Faire passer un message
L’autre fonction du registre symbolique est de susciter une adhésion suffisamment forte autour d’un message donné, pour que celui-ci devienne inexpugnable. L’image de François Mitterrand et de Helmut Kohl, main dans la main à Verdun, en 1984, est restée célèbre : après cela, comment contester la centralité de la réconciliation franco-allemande dans le processus européen ? Barack Obama étreignant un survivant du bombardement atomique à Hiroshima en 2016, ou entonnant « Amazing Grace » au sein de la communauté noire après la tuerie de Charleston en 2015, sont d’autres moments forts qui ont fait le tour de la planète et diffusé le message d’une présidence américaine qui n’était plus (à l’époque) celle d’un Occident blanc contre le reste du monde.
Quelle meilleure manière également de rappeler une posture, que par un coup d’éclat symbolique, qui circulera autrement plus amplement dans le monde qu’un communiqué officiel, sans parler d’un télégramme diplomatique ? Depuis le « What do you want ? » de Jacques Chirac en 1996, menaçant les forces de sécurité israéliennes (qui malmenaient les habitants palestiniens dans la vieille ville de Jérusalem) d’interrompre sa visite, jusqu’à la vidéo « make our planet great again » d’Emmanuel Macron prenant Donald Trump à ses propres mots en 2017, le signal de l’exaspération par le symbole est décidément un mode d’expression qui mérite d’être tenté.
Le symbole comme cible de l’adversaire
A condition toutefois d’être conscient du fait que pour le taureau, le chiffon rouge est aussi un symbole.

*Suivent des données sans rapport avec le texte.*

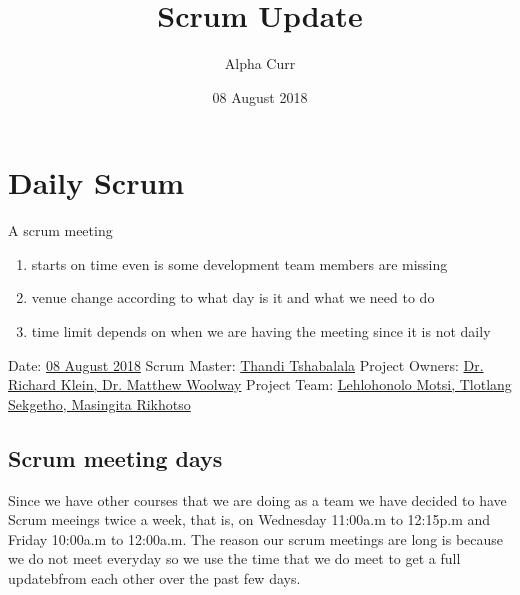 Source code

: \documentclass[11pt]{article}
\begin{document}
\title{Scrum Update}
\author{Alpha Curr}
\date{08 August 2018}
\maketitle

\section{Daily Scrum}
A scrum meeting
\begin{enumerate}[nosep, label=\textendash]
	\item starts on time even is some development team members are missing
	\item venue change according to what day is it and what we need to do
	\item time limit depends on when we are having the meeting since it is not daily
\end{enumerate}

\hfill

\noindent
Date: \hspace{18mm} \underline{08 August 2018\hspace{0.3cm}}
\newline
Scrum Master: \hspace{3mm} \underline{Thandi Tshabalala\hspace{0.3cm}}
\newline
Project Owners: \hspace{1mm} \underline{Dr. Richard Klein, Dr. Matthew Woolway\hspace{0.3cm}}
\newline
Project Team: \hspace{5mm} \underline{Lehlohonolo Motsi, Tlotlang Sekgetho, Masingita Rikhotso\hspace{0.3cm}}
\newline


\subsection{Scrum meeting days}
Since we have other courses that we are doing as a team we have decided to have Scrum meeings twice a week, that is, on Wednesday 11:00a.m to 12:15p.m and Friday 10:00a.m to 12:00a.m. The reason our scrum meetings are long is because we do not meet everyday so we use the time that we do meet to get a full updatebfrom each other over the past few days.
\newline
\end{document}
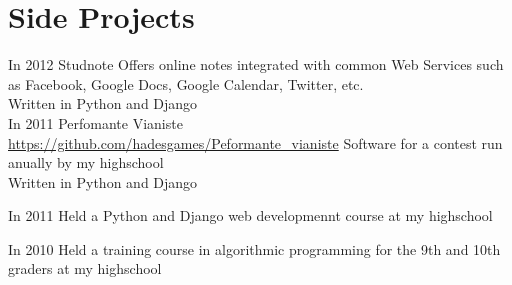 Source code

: \documentclass[]{friggeri-cv}
\begin{document}


% 

\pagebreak

\section{Side Projects}

\begin{entrylist}
  \entry
  {In 2012} 
  {}
  {Studnote}
  {}%
  {
    Offers online notes integrated with common Web Services such as Facebook, Google Docs, Google Calendar, Twitter, etc. \\
    Written in Python and Django \\ 
  }
  \entry
  {In 2011}
  {}
  {Perfomante Vianiste}
  {
    \href{https://github.com/hadesgames/Performante\_vianiste}{https://github.com/hadesgames/Peformante\_vianiste}
  }
  {
    Software for a contest run anually by my highschool \\
    Written in Python and Django \\
  }

  \entry
  {In 2011}
  {}
  {Held a Python and Django web developmennt course at my highschool}
  {}
  {}

  \entry
  {In 2010}
  {}
  {Held a training course in algorithmic programming for the 9th and 10th graders at my highschool}
  {}
  {}
\end{entrylist}
\end{document}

S’il ne reste rien de la paix israélo-arabe, c’est en partie parce les symboles en ont été éliminés. Anouar al-Sadate, qui s’était rendu à Jérusalem et avait initié la paix de Camp David, fut assassiné par un membre du Jihad Islamique. Yitzhak Rabin, qui avait serré la main de Yasser Arafat à Washington le 13 septembre 1993, finit assassiné par un extrémiste juif, après une campagne violente de la part du Likoud contre lui (dans laquelle Benjamin Netanyahu joua un rôle essentiel). Les symboles nationaux, d’une histoire ou d’une prospérité, attisent aussi les haines : on protège les monuments pour éviter le symbole catastrophique de leur mise à bas ; ce sont les tours jumelles new-yorkaises du World Trade Center qu’Al Qaida a ciblé en 2001, avec le Pentagone et la Maison Blanche. On soulignait ironiquement à Londres, à l’époque, que l’Union européenne était protégée d’un tel sort, puisqu’on ne voyait pas très bien quel symbole anéantir pour la frapper.

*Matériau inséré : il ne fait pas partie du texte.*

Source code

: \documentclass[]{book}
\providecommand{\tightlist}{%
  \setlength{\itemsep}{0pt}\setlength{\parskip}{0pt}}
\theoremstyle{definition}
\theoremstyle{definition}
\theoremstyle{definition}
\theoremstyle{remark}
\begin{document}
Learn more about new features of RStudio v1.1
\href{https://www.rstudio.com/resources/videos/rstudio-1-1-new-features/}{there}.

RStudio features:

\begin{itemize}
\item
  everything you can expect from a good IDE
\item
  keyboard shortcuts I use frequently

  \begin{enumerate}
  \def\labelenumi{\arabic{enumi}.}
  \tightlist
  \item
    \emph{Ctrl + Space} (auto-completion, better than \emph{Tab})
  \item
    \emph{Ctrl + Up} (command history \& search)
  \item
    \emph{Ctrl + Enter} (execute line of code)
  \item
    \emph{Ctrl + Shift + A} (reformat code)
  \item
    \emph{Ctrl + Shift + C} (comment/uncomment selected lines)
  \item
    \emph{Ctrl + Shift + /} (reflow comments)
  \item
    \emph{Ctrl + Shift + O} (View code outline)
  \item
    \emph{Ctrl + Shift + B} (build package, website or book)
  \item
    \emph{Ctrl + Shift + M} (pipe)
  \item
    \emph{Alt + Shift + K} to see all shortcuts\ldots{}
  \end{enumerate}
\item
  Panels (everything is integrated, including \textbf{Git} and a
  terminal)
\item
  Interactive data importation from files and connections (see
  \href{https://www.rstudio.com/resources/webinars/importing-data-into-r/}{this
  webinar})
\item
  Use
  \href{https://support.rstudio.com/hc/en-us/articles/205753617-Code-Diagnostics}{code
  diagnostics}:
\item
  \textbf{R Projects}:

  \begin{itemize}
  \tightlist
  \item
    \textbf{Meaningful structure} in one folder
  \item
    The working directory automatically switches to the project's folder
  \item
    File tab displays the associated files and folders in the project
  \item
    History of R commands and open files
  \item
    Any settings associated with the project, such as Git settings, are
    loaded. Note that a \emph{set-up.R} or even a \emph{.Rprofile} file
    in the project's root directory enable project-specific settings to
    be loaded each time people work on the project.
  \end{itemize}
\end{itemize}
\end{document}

Représenter ou invoquer un symbole est une arme à double tranchant dans les relations internationales. En jouant sur l’affectif donc en partie sur l’irrationnel, on mobilise de façon positive, mais aussi de façon négative. Il n’y a qu’un pas de l’émotion à la provocation. Manier le symbole, sur la scène mondiale, demeure essentiel pour faire triompher une volonté politique. Mais, comme la négociation ou la sortie de conflit, c’est là l’objet de tout un savoir-faire.